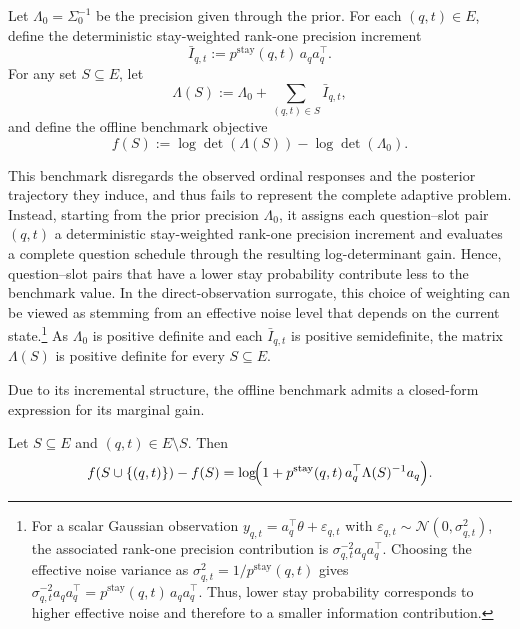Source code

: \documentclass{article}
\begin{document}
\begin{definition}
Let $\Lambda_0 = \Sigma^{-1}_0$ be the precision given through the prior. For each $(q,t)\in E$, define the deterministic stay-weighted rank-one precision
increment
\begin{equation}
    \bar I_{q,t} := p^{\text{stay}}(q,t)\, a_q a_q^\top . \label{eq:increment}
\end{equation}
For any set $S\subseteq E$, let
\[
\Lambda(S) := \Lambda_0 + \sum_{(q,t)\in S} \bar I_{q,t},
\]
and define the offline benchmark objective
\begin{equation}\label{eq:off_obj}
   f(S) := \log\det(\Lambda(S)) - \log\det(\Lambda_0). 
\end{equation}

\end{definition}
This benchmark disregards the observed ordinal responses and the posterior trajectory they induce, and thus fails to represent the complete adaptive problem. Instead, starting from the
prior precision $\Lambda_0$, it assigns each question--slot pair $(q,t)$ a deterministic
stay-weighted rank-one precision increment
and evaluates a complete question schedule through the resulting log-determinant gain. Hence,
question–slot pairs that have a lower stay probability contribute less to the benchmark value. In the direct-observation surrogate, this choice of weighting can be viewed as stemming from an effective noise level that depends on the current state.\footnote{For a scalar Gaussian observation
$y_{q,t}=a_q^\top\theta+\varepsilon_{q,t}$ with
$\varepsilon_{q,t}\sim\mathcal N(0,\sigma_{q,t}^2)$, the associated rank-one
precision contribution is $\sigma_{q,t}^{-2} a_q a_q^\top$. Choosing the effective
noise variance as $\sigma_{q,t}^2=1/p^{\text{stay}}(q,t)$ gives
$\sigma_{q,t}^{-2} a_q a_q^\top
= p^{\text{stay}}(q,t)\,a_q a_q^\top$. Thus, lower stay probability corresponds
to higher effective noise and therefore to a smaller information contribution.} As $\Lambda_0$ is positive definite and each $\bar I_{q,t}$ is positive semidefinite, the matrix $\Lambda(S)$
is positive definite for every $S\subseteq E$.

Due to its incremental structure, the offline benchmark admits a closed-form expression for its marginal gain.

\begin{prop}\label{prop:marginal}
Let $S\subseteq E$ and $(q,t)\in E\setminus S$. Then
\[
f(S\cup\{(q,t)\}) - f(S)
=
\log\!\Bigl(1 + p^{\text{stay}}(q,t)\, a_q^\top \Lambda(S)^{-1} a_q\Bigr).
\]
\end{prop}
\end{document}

▶ _Task directions_: Please report every line in the entries above that holds the string "label".

▶ _Reply_:
    \bar I_{q,t} := p^{\text{stay}}(q,t)\, a_q a_q^\top . \label{eq:increment}
\begin{equation}\label{eq:off_obj}
\begin{prop}\label{prop:marginal}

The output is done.